My Daughter’s Belly and the Lesson Learned

I looked at her – really looked at her – and saw right there on her face, how she was standing on the precipice of the turning point, starting to want to shrink. I wanted to reach her and grab her back from that edge. “NO! No. Do you even know what this body has done? Do you know that it grew you girls, and your brothers? That it fed you from my breasts and held you in my arms and wiped your tears with these hands? Do you remember how it woke from much-needed sleep again and again in the night to rock you, letting you find your comfort in its softness? How this,” I say, gesturing towards my own belly, “was your first safe space?”

I surprised myself with my vehemence. Did I really believe all of that, I wondered, or was it only what I would have wanted to hear when I was standing on the edge myself?

I searched my heart and realized that yes, when it was put like that I did believe it. There was nothing in my body to be ashamed of. I didn’t need to be smaller. If anything I needed to be bigger: to take up more space, to stand taller.
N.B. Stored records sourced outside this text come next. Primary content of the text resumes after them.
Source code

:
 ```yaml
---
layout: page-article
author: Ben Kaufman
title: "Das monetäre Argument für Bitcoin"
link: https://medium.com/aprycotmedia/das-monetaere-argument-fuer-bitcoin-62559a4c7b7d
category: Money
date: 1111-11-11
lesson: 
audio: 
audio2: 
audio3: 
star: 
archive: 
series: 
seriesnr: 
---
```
I stretched up and broadened my shoulders and let the weight of these two little girls rest squarely on them.

It felt unnatural at first and then it felt vulnerable and then it felt like exhaling a breath I had been holding since puberty.
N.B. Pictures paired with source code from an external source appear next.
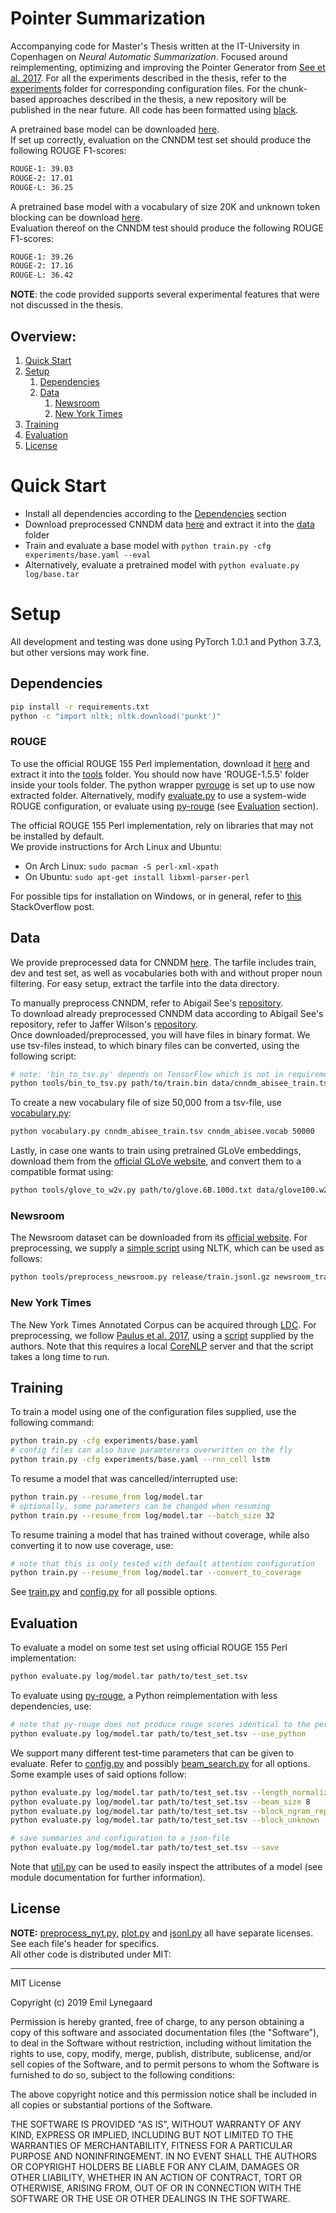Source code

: # Pointer Summarization

Accompanying code for Master's Thesis written at the IT-University in Copenhagen on *Neural Automatic Summarization*.
Focused around reimplementing, optimizing and improving the Pointer Generator from [See et al. 2017](https://arxiv.org/abs/1704.04368).
For all the experiments described in the thesis, refer to the [experiments](experiments) folder for corresponding configuration files.
For the chunk-based approaches described in the thesis, a new repository will be published in the near future. 
All code has been formatted using [black](https://github.com/python/black).

A pretrained base model can be downloaded [here](https://web.tresorit.com/l#TQNev2-hWI5W81dfh79Z6Q).  
If set up correctly, evaluation on the CNNDM test set should produce the following ROUGE F1-scores:  
```bash 
ROUGE-1: 39.03 
ROUGE-2: 17.01 
ROUGE-L: 36.25
```
A pretrained base model with a vocabulary of size 20K and unknown token blocking can be download [here](https://web.tresorit.com/l#Vk7w4jdkLekIZwJBUQHUcQ).  
Evaluation thereof on the CNNDM test should produce the following ROUGE F1-scores:
```bash 
ROUGE-1: 39.26
ROUGE-2: 17.16
ROUGE-L: 36.42
```

**NOTE**: the code provided supports several experimental features that were not discussed in the thesis.

## Overview:
1. [Quick Start](#quick-start)
2. [Setup](#setup)
    1. [Dependencies](#dependencies)
    2. [Data](#data)
        1. [Newsroom](#newsroom)
        2. [New York Times](#new-york-times)
3. [Training](#training)
4. [Evaluation](#evaluation)
5. [License](#license)

# Quick Start
- Install all dependencies according to the [Dependencies](#dependencies) section
- Download preprocessed CNNDM data [here](https://web.tresorit.com/l#Ha8s-v4PCbsyxe9X00Ojnw) and extract it into the [data](data) folder
- Train and evaluate a base model with `python train.py -cfg experiments/base.yaml --eval`
- Alternatively, evaluate a pretrained model with `python evaluate.py log/base.tar`

# Setup
All development and testing was done using PyTorch 1.0.1 and Python 3.7.3, but other versions may work fine.

## Dependencies
```bash
pip install -r requirements.txt
python -c "import nltk; nltk.download('punkt')"
```

### ROUGE
To use the official ROUGE 155 Perl implementation, download it [here](https://web.tresorit.com/l#BPSRMOtfRtK3PE8vjL-U9Q) and extract it into the [tools](tools) folder.
You should now have 'ROUGE-1.5.5' folder inside your tools folder.
The python wrapper [pyrouge](https://pypi.org/project/pyrouge/) is set up to use now extracted folder.
Alternatively, modify [evaluate.py](evaluate.py) to use a system-wide ROUGE configuration, or evaluate using [py-rouge](https://pypi.org/project/py-rouge/) (see [Evaluation](#evaluation) section).

The official ROUGE 155 Perl implementation, rely on libraries that may not be installed by default.  
We provide instructions for Arch Linux and Ubuntu:
- On Arch Linux: `sudo pacman -S perl-xml-xpath`
- On Ubuntu: `sudo apt-get install libxml-parser-perl`

For possible tips for installation on Windows, or in general, refer to [this](https://stackoverflow.com/questions/47045436/how-to-install-the-python-package-pyrouge-on-microsoft-windows) StackOverflow post.


## Data
We provide preprocessed data for CNNDM [here](https://web.tresorit.com/l#Ha8s-v4PCbsyxe9X00Ojnw). 
The tarfile includes train, dev and test set, as well as vocabularies both with and without proper noun filtering.
For easy setup, extract the tarfile into the data directory.

To manually preprocess CNNDM, refer to Abigail See's [repository](https://github.com/abisee/cnn-dailymail).  
To download already preprocessed CNNDM data according to Abigail See's repository, refer to Jaffer Wilson's [repository](https://github.com/JafferWilson/Process-Data-of-CNN-DailyMail).  
Once downloaded/preprocessed, you will have files in binary format. 
We use tsv-files instead, to which binary files can be converted, using the following script:
```bash
# note: 'bin_to_tsv.py' depends on TensorFlow which is not in requirements.txt
python tools/bin_to_tsv.py path/to/train.bin data/cnndm_abisee_train.tsv 
```

To create a new vocabulary file of size 50,000 from a tsv-file, use [vocabulary.py](vocabulary.py):
```bash
python vocabulary.py cnndm_abisee_train.tsv cnndm_abisee.vocab 50000
```

Lastly, in case one wants to train using pretrained GLoVe embeddings, download them from the [official GLoVe website](https://nlp.stanford.edu/projects/glove://nlp.stanford.edu/projects/glove/), and convert them to a compatible format using:
```bash
python tools/glove_to_w2v.py path/to/glove.6B.100d.txt data/glove100.w2v 
```

### Newsroom
The Newsroom dataset can be downloaded from its [official website](https://summari.es/).
For preprocessing, we supply a [simple script](tools/preprocess_newsroom.py) using NLTK, which can be used as follows:
```bash
python tools/preprocess_newsroom.py release/train.jsonl.gz newsroom_train.tsv
```


### New York Times
The New York Times Annotated Corpus can be acquired through [LDC](https://catalog.ldc.upenn.edu/LDC2008T19).
For preprocessing, we follow [Paulus et al. 2017](https://arxiv.org/abs/1705.04304), using a [script](tools/preprocess_nyt.py) supplied by the authors. Note that this requires a local [CoreNLP](https://github.com/stanfordnlp/CoreNLP) server and that the script takes a long time to run.

## Training
To train a model using one of the configuration files supplied, use the following command:
```bash
python train.py -cfg experiments/base.yaml
# config files can also have paramterers overwritten on the fly
python train.py -cfg experiments/base.yaml --rnn_cell lstm
```

To resume a model that was cancelled/interrupted use:
```bash
python train.py --resume_from log/model.tar
# optionally, some parameters can be changed when resuming
python train.py --resume_from log/model.tar --batch_size 32
```

To resume training a model that has trained without coverage, while also converting it to now use coverage, use:
```bash
# note that this is only tested with default attention configuration
python train.py --resume_from log/model.tar --convert_to_coverage
```

See [train.py](train.py) and [config.py](config.py) for all possible options.

## Evaluation
To evaluate a model on some test set using official ROUGE 155 Perl implementation:
```bash
python evaluate.py log/model.tar path/to/test_set.tsv
```

To evaluate using [py-rouge](https://pypi.org/project/py-rouge/), a Python reimplementation with less dependencies, use:
```bash
# note that py-rouge does not produce rouge scores identical to the perl implementation
python evaluate.py log/model.tar path/to/test_set.tsv --use_python
```

We support many different test-time parameters that can be given to evaluate.
Refer to [config.py](config.py) and possibly [beam_search.py](beam_search.py) for all options.
Some example uses of said options follow:
```bash
python evaluate.py log/model.tar path/to/test_set.tsv --length_normalize wu --length_normalize_alpha 1.0
python evaluate.py log/model.tar path/to/test_set.tsv --beam_size 8
python evaluate.py log/model.tar path/to/test_set.tsv --block_ngram_repeat 3
python evaluate.py log/model.tar path/to/test_set.tsv --block_unknown

# save summaries and configuration to a json-file
python evaluate.py log/model.tar path/to/test_set.tsv --save
```
Note that [util.py](util.py) can be used to easily inspect the attributes of a model (see module documentation for further information).

## License
**NOTE:** [preprocess_nyt.py](tools/preprocess_nyt.py), [plot.py](tools/plot.py) and [jsonl.py](tools/jsonl.py) all have separate licenses. See each file's header for specifics.  
All other code is distributed under MIT: 
___

MIT License

Copyright (c) 2019 Emil Lynegaard

Permission is hereby granted, free of charge, to any person obtaining a copy of this software and associated documentation files (the "Software"), to deal in the Software without restriction, including without limitation the rights to use, copy, modify, merge, publish, distribute, sublicense, and/or sell copies of the Software, and to permit persons to whom the Software is furnished to do so, subject to the following conditions:

The above copyright notice and this permission notice shall be included in all copies or substantial portions of the Software.

THE SOFTWARE IS PROVIDED "AS IS", WITHOUT WARRANTY OF ANY KIND, EXPRESS OR IMPLIED, INCLUDING BUT NOT LIMITED TO THE WARRANTIES OF MERCHANTABILITY, FITNESS FOR A PARTICULAR PURPOSE AND NONINFRINGEMENT. IN NO EVENT SHALL THE AUTHORS OR COPYRIGHT HOLDERS BE LIABLE FOR ANY CLAIM, DAMAGES OR OTHER LIABILITY, WHETHER IN AN ACTION OF CONTRACT, TORT OR OTHERWISE, ARISING FROM, OUT OF OR IN CONNECTION WITH THE SOFTWARE OR THE USE OR OTHER DEALINGS IN THE SOFTWARE.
“Our bodies,” I said to my daughters, “are amazing.” And slowly, still half naked, I made myself stop sucking it in. It felt unnatural at first and then it felt vulnerable and then it felt like exhaling a breath I had been holding since puberty.

The youngest reached for me, grabbed a fistful of my stomach, and echoed to me what I had said to her so many nights before: “Mommy, you have the best belly.”
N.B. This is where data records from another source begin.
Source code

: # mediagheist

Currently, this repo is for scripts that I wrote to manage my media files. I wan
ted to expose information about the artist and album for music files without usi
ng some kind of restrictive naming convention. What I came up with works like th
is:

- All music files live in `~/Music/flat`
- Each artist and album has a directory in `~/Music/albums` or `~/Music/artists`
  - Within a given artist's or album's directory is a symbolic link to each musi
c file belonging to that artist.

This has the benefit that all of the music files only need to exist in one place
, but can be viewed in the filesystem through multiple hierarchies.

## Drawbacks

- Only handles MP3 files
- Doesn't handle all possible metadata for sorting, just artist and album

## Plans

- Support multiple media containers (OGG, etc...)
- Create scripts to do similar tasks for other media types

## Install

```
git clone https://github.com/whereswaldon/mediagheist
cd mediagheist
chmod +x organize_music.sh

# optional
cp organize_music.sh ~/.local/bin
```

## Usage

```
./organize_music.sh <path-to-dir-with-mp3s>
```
I answered her but I was looking at her sister, making sure she was listening.

“You’re right,” I said to the two of them, but also to myself, “I certainly do.”


This post originally appeared on Parent.co

Liz is a writer, blogger, teller of stories, believer in truth, and mama to four. She shares her stories on lizpetrone.com and all over the Internet, and recently finished a sloppy first draft of her first book. She can also be found on Facebook, Instagram and Twitter.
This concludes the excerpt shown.